## THE TASK
Every line in the data below from the one containing "1. Open a file" down to the one containing "2. To save this", both included, must be retyped exactly; no other line is to appear.

## EXERCISE MATERIALS
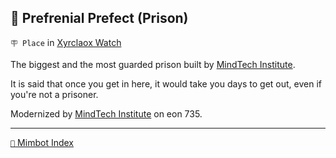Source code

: ## 🚷 Prefrenial Prefect (Prison)

`🪧 Place` in [Xyrclaox Watch](<https://zeithalt.github.io/r/xyrclaox_watch.html>)

The biggest and the most guarded prison built by [MindTech Institute](<https://zeithalt.github.io/r/mindtech_institute.html>). 

It is said that once you get in here, it would take you days to get out, even if you're not a prisoner.

Modernized by [MindTech Institute](<https://zeithalt.github.io/r/mindtech_institute.html>) on eon 735.

<!---
keywords:  mt, xyrclaox watch, prison
aliases: 
-->
----------
[`📑` Mimbot Index](<https://zeithalt.github.io/r/#9850>)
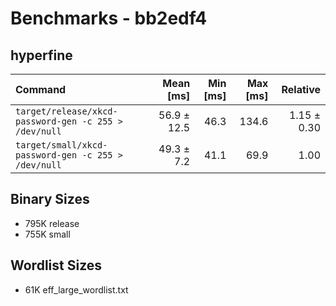 # Benchmarks - bb2edf4

## hyperfine

| Command | Mean [ms] | Min [ms] | Max [ms] | Relative |
|:---|---:|---:|---:|---:|
| `target/release/xkcd-password-gen -c 255 > /dev/null` | 56.9 ± 12.5 | 46.3 | 134.6 | 1.15 ± 0.30 |
| `target/small/xkcd-password-gen -c 255 > /dev/null` | 49.3 ± 7.2 | 41.1 | 69.9 | 1.00 |

## Binary Sizes

- 795K release
- 755K small

## Wordlist Sizes

- 61K eff_large_wordlist.txt
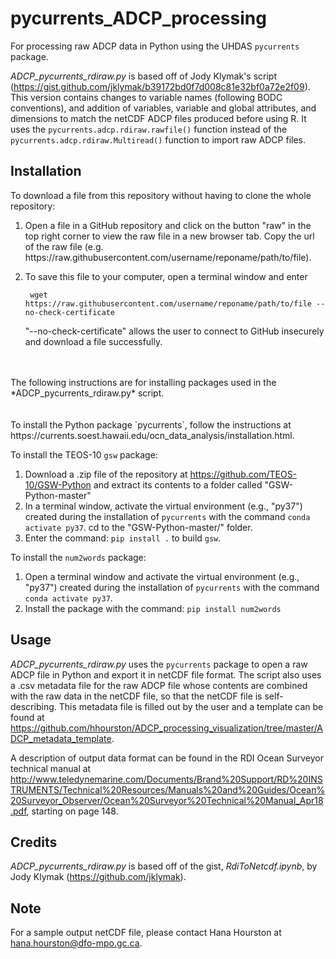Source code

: # pycurrents_ADCP_processing

For processing raw ADCP data in Python using the UHDAS `pycurrents` package.

*ADCP_pycurrents_rdiraw.py* is based off of Jody Klymak's script (https://gist.github.com/jklymak/b39172bd0f7d008c81e32bf0a72e2f09). This version contains changes to variable names (following BODC conventions), and addition of variables, variable and global attributes, and dimensions to match the netCDF ADCP files produced before using R. It uses the `pycurrents.adcp.rdiraw.rawfile()` function instead of the `pycurrents.adcp.rdiraw.Multiread()` function to import raw ADCP files.

## Installation
To download a file from this repository without having to clone the whole repository:
1. Open a file in a GitHub repository and click on the button "raw" in the top right corner to view the raw file in a new browser tab. Copy the url of the raw file (e.g. ht<span>tps://</span>raw.githubusercontent.com/username/reponame/path/to/file).
2. To save this file to your computer, open a terminal window and enter
    
        wget https://raw.githubusercontent.com/username/reponame/path/to/file --no-check-certificate
   
   "--no-check-certificate" allows the user to connect to GitHub insecurely and download a file successfully.<br/>
<br/>
<br/>
The following instructions are for installing packages used in the *ADCP_pycurrents_rdiraw.py* script.<br/>
<br/>
<br/>  
To install the Python package `pycurrents`, follow the instructions at https://currents.soest.hawaii.edu/ocn_data_analysis/installation.html.

To install the TEOS-10 `gsw` package: 
1. Download a .zip file of the repository at https://github.com/TEOS-10/GSW-Python and extract its contents to a folder called "GSW-Python-master"
2. In a terminal window, activate the virtual environment (e.g., "py37") created during the installation of `pycurrents` with the command `conda activate py37`. cd to the "GSW-Python-master/" folder.
3. Enter the command: `pip install .` to build `gsw`.
  
To install the `num2words` package:
1. Open a terminal window and activate the virtual environment (e.g., "py37") created during the installation of `pycurrents` with the command `conda activate py37`.
2. Install the package with the command: `pip install num2words`

## Usage
*ADCP_pycurrents_rdiraw.py* uses the `pycurrents` package to open a raw ADCP file in Python and export it in netCDF file format. The script also uses a .csv metadata file for the raw ADCP file whose contents are combined with the raw data in the netCDF file, so that the netCDF file is self-describing. This metadata file is filled out by the user and a template can be found at https://github.com/hhourston/ADCP_processing_visualization/tree/master/ADCP_metadata_template. 

A description of output data format can be found in the RDI Ocean Surveyor technical manual at http://www.teledynemarine.com/Documents/Brand%20Support/RD%20INSTRUMENTS/Technical%20Resources/Manuals%20and%20Guides/Ocean%20Surveyor_Observer/Ocean%20Surveyor%20Technical%20Manual_Apr18.pdf, starting on page 148.

## Credits
*ADCP_pycurrents_rdiraw.py* is based off of the gist, *RdiToNetcdf.ipynb*, by Jody Klymak (https://github.com/jklymak).

## Note
For a sample output netCDF file, please contact Hana Hourston at hana.hourston@dfo-mpo.gc.ca.
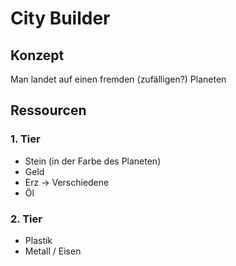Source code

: # City Builder

## Konzept

Man landet auf einen fremden (zufälligen?) Planeten

## Ressourcen

### 1. Tier

- Stein (in der Farbe des Planeten)
- Geld
- Erz -> Verschiedene
- Öl

### 2. Tier

- Plastik
- Metall / Eisen
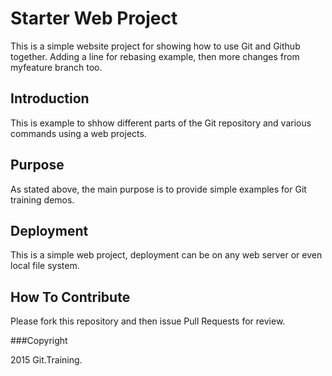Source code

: # Starter Web Project

This is a simple website project for showing how to use Git and Github together. Adding a line for rebasing example, then more changes from myfeature branch too.

## Introduction

This is example to shhow different parts of the Git repository and various commands using a web projects.

## Purpose

As stated above, the main purpose is to provide simple examples for Git training demos.

## Deployment

This is a simple web project, deployment can be on any web server or even local file system.

## How To Contribute

Please fork this repository and then issue Pull Requests for review.

###Copyright

2015 Git.Training.
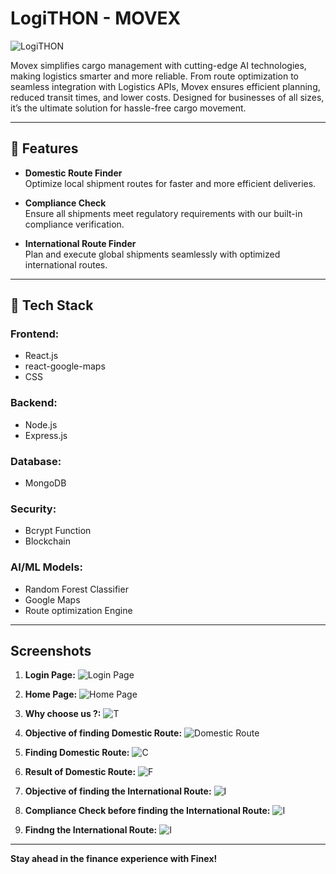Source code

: # LogiTHON - MOVEX

![LogiTHON](https://static.wixstatic.com/media/2a8d9a_968612a043a442d8aad35391a86aee16f000.jpg/v1/fill/w_1519,h_525,al_t,q_85,usm_0.33_1.00_0.00,enc_avif,quality_auto/2a8d9a_968612a043a442d8aad35391a86aee16f000.jpg)

Movex simplifies cargo management with cutting-edge AI technologies, making logistics smarter and more reliable. From route optimization to seamless integration with Logistics APIs, Movex ensures efficient planning, reduced transit times, and lower costs. Designed for businesses of all sizes, it’s the ultimate solution for hassle-free cargo movement.

---

## 🌟 Features  

- **Domestic Route Finder**  
   Optimize local shipment routes for faster and more efficient deliveries.

- **Compliance Check**  
  Ensure all shipments meet regulatory requirements with our built-in compliance verification.

- **International Route Finder**  
  Plan and execute global shipments seamlessly with optimized international routes.

---

## 📖 Tech Stack  

### Frontend:
- React.js
- react-google-maps
- CSS

### Backend:
- Node.js
- Express.js

### Database:
- MongoDB

### Security:
- Bcrypt Function
- Blockchain

### AI/ML Models:
- Random Forest Classifier
- Google Maps
- Route optimization Engine

---

## Screenshots

1. **Login Page:**
   ![Login Page](https://i.imgur.com/YUgf7qP.png)

2. **Home Page:**
   ![Home Page](https://i.imgur.com/2ndU9ne.png)

3. **Why choose us ?:**
   ![T](https://i.imgur.com/kTqrOpk.png)

4. **Objective of finding Domestic Route:**
   ![Domestic Route](https://i.imgur.com/Mq9dBkX.png)

5. **Finding Domestic Route:**
   ![C](https://i.imgur.com/Y5ZUrtP.png)

6. **Result of Domestic Route:**
   ![F](https://i.imgur.com/ybcaA6R.png)

7. **Objective of finding the International Route:**
   ![I](https://i.imgur.com/cnpec8u.png)

8. **Compliance Check before finding the International Route:**
   ![I](https://i.imgur.com/28BTnGF.png)

9. **Findng the International Route:**
   ![I](https://i.imgur.com/48SaDmK.png)
   
   

---

**Stay ahead in the finance experience with Finex!**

## OUTPUT FOR THIS TASK
1. Open a file in a GitHub repository and click on the button "raw" in the top right corner to view the raw file in a new browser tab. Copy the url of the raw file (e.g. ht<span>tps://</span>raw.githubusercontent.com/username/reponame/path/to/file).
2. To save this file to your computer, open a terminal window and enter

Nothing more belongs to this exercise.